WORK INSTRUCTION - Retype the data below verbatim; pictures do not belong in the copy.

Data entries -
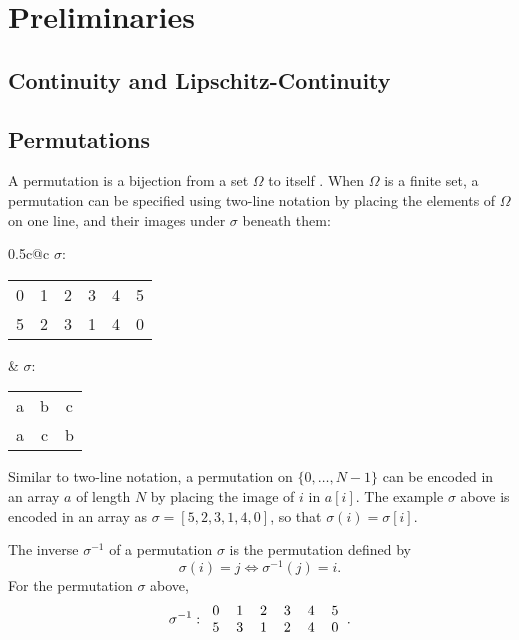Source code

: \documentclass{llncs}
\begin{document}
\section{Preliminaries}

\subsection{Continuity and Lipschitz-Continuity}


\subsection{Permutations}
\label{perms}

A permutation is a bijection from a set \(\Omega\) to itself \cite{dummitfoote}.  When \(\Omega\) is a finite set, a permutation can be specified using two-line notation by placing the elements of \(\Omega\) on one line, and their images under \(\sigma\) beneath them:

\begin{center}
\begin{tabular*}{0.5\textwidth}{c@{\extracolsep{\fill}}c}
\(\sigma\):
\begin{tabular}{cccccc}
0 & 1 & 2 & 3 & 4 & 5\\
5 & 2 & 3 & 1 & 4 & 0
\end{tabular}
&
\(\sigma\):
\begin{tabular}{ccc}
a & b & c\\
a & c & b
\end{tabular}
\end{tabular*}
\end{center}

Similar to two-line notation, a permutation on \(\{0, \dotsc, N-1\}\) can be encoded in an array \(a\) of length \(N\) by placing the image of \(i\) in \(a[i]\).  The example \(\sigma\) above is encoded in an array as \(\sigma = [5, 2, 3, 1, 4, 0]\), so that \(\sigma(i) = \sigma[i]\).

The inverse \(\sigma^{-1}\) of a permutation \(\sigma\) is the permutation defined by
\[\sigma(i) = j \Longleftrightarrow \sigma^{-1}(j) = i.\]
For the permutation \(\sigma\) above,
\[\sigma^{-1}:\begin{tabular}{cccccc}
0 & 1 & 2 & 3 & 4 & 5\\
5 & 3 & 1 & 2 & 4 & 0
\end{tabular}.\]
\end{document}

ANSWER TO THE PROBLEM -
Source code

: \documentclass{llncs}
\begin{document}
\section{Preliminaries}

\subsection{Continuity and Lipschitz-Continuity}


\subsection{Permutations}
\label{perms}

A permutation is a bijection from a set \(\Omega\) to itself \cite{dummitfoote}.  When \(\Omega\) is a finite set, a permutation can be specified using two-line notation by placing the elements of \(\Omega\) on one line, and their images under \(\sigma\) beneath them:

\begin{center}
\begin{tabular*}{0.5\textwidth}{c@{\extracolsep{\fill}}c}
\(\sigma\):
\begin{tabular}{cccccc}
0 & 1 & 2 & 3 & 4 & 5\\
5 & 2 & 3 & 1 & 4 & 0
\end{tabular}
&
\(\sigma\):
\begin{tabular}{ccc}
a & b & c\\
a & c & b
\end{tabular}
\end{tabular*}
\end{center}

Similar to two-line notation, a permutation on \(\{0, \dotsc, N-1\}\) can be encoded in an array \(a\) of length \(N\) by placing the image of \(i\) in \(a[i]\).  The example \(\sigma\) above is encoded in an array as \(\sigma = [5, 2, 3, 1, 4, 0]\), so that \(\sigma(i) = \sigma[i]\).

The inverse \(\sigma^{-1}\) of a permutation \(\sigma\) is the permutation defined by
\[\sigma(i) = j \Longleftrightarrow \sigma^{-1}(j) = i.\]
For the permutation \(\sigma\) above,
\[\sigma^{-1}:\begin{tabular}{cccccc}
0 & 1 & 2 & 3 & 4 & 5\\
5 & 3 & 1 & 2 & 4 & 0
\end{tabular}.\]
\end{document}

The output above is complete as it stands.